■ **Work request**
When copying the data below, keep only the lines from the one with "- continuos (Delta Learning Rule)" through the one with "Sticky Posts", word for word, and skip the pictures.

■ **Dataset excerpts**
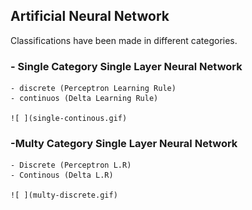 ## Artificial Neural Network
Classifications have been made in different categories.
### - Single Category Single Layer Neural Network
    - discrete (Perceptron Learning Rule)
    - continuos (Delta Learning Rule)
    
    ![ ](single-continous.gif)
    
### -Multy Category Single Layer Neural Network 
    - Discrete (Perceptron L.R) 
    - Continous (Delta L.R)
    
    ![ ](multy-discrete.gif)
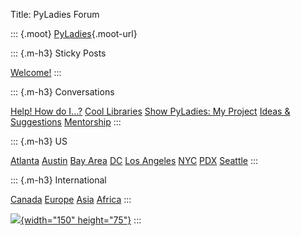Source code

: Title: PyLadies Forum


::: {.moot}
[PyLadies](https://moot.it/i/pyladies){.moot-url}

::: {.m-h3}
Sticky Posts

[Welcome!](#!/welcome#welcome-to-the-pyladies-dis)
:::

::: {.m-h3}
Conversations

[Help! How do I\...?](#!/how-do-i) [Cool Libraries](#!/cool-libraries)
[Show PyLadies: My Project](#!/show-pyladies-my-project) [Ideas &
Suggestions](#!/ideas) [Mentorship](#!/mentorship)
:::

::: {.m-h3}
US

[Atlanta](#!/atlanta) [Austin](#!/austin) [Bay Area](#!/bay-area)
[DC](#!/dc) [Los Angeles](#!/los-angeles) [NYC](#!/nyc) [PDX](#!/pdx)
[Seattle](#!/seattle)
:::

::: {.m-h3}
International

[Canada](#!/canada) [Europe](#!/europe) [Asia](#!/asia)
[Africa](#!/africa)
:::

[![](http://www.pyladies.com/assets/images/pyladies_logo.png){width="150"
height="75"}](http://discuss.pyladies.com)
:::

■ **Written answer**
    - continuos (Delta Learning Rule)
    
    ![ ](single-continous.gif)
    
### -Multy Category Single Layer Neural Network 
    - Discrete (Perceptron L.R) 
    - Continous (Delta L.R)
    
    ![ ](multy-discrete.gif)
Source code

: Title: PyLadies Forum


::: {.moot}
[PyLadies](https://moot.it/i/pyladies){.moot-url}

::: {.m-h3}
Sticky Posts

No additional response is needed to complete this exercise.